Not yet, but very soon. My previous work was done for employers and involves code that is not free to distribute.

I am currently working on some blog articles to cover a web application written in model checked C. Once that is done, and once my personal C parser library is complete, I'll write a series of articles on constructive and equivalence proofs of software written in C.

A bucket list item for me is to write a series of books on this, focusing less on the academic aspects and more on the practical aspects. There are plenty of excellent text books on this, but few "how to I write real world code that is model checked / constructively proven?" Unfortunately, this has led to a lot of odd opinions being passed around as fact, like that it takes 30 man years to write constructively proven code, or that model checking is impractical.

nekitamo · 2024-08-27T21:59:27 1724795967

I’ve been using Triton a lot lately to make sense of heavily obfuscated code. The ability to translate a symbolic “trace” into an LLVM bitcode listing is super useful. You can do a lot of optimizations from there easily to recover the original code:

https://github.com/JonathanSalwan/Triton/wiki

__alexander · 2024-08-27T22:18:14 1724797094

Your deobfuscating process would make a good blog post :)

rurban · 2024-08-28T05:10:48 1724821848

Yes, we do. Fuzzing takes forever and only finds errors by luck, whilst with cbmc you'll find all errors within short loops (=data).

Klee is dead for years.

Both needs extra setup, but my make verify targets are still much easier to setup and run, than make fuzz.

angry_octet · 2024-08-28T10:58:00 1724842680

That's funny, I recently went to a talk by Cristian Cadar about developments in KLEE and it seems very much alive. Perhaps you are talking through your hat.

rurban · 2024-08-28T12:34:02 1724848442

good to hear. I thought it's dead (llvm 4.7 only)

anonymousDan · 2024-08-28T08:26:35 1724833595

CBMC is a model checker though right, not a symbolic execution engine? Or do you feel for all intents and purposes there is no difference?

rurban · 2024-08-28T12:34:49 1724848489

It's the very same symbolic execution engine as klee, which just a bit more features, and a bit simpler to use.

drdrey · 2024-08-27T21:48:23 1724795303

does Kani count?

https://github.com/model-checking/kani

PartiallyTyped · 2024-08-28T01:07:12 1724807232

It should! Kani’s used by AWS’ Firecracker hypervisor.

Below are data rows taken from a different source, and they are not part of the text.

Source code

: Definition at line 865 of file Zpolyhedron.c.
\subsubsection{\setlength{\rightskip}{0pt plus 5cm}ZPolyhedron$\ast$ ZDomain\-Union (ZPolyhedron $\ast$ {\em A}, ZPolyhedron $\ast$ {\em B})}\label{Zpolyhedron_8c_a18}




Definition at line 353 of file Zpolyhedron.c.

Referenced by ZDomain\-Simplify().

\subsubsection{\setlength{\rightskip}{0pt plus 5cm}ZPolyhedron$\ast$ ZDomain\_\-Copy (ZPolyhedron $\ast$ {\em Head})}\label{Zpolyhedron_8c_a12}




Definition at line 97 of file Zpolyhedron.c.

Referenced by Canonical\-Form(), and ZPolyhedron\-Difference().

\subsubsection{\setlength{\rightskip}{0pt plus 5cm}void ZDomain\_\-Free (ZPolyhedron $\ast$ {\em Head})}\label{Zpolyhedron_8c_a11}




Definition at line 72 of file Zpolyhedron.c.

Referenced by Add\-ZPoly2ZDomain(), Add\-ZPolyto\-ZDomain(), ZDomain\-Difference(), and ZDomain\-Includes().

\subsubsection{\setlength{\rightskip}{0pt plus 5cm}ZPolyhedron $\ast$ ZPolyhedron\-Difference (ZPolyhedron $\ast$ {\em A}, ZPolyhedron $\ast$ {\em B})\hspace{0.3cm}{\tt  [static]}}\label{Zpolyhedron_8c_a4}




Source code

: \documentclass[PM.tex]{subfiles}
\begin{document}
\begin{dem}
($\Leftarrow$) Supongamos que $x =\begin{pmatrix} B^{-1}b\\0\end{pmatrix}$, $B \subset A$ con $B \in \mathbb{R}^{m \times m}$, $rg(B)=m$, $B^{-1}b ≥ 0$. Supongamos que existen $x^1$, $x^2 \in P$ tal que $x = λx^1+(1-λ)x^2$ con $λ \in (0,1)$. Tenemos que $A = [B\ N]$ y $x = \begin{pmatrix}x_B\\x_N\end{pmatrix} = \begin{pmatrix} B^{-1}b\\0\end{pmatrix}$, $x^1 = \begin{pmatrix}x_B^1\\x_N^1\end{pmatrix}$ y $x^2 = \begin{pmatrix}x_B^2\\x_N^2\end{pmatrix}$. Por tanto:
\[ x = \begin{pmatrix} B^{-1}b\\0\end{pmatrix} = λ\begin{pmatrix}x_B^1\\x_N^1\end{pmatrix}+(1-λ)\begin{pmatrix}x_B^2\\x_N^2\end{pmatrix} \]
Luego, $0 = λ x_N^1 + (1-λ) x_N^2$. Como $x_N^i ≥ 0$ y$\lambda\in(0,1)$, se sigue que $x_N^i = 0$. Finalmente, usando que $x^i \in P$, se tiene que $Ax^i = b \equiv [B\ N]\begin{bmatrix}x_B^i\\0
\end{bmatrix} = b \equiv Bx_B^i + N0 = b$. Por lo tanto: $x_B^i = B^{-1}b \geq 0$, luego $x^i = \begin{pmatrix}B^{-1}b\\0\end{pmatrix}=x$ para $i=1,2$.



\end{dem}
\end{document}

topazas · 2024-08-27T21:35:15 1724794515

I would like to - but unable to find any libraries / engines that would function in a some sort of 'mocked' environment. for example - i need to cover all execution paths for only single function with high cyclomatic complexity, given all other stuff is mocked. Maybe it would be called unit test mix with se. also for dynamic languages such as php/python/ruby.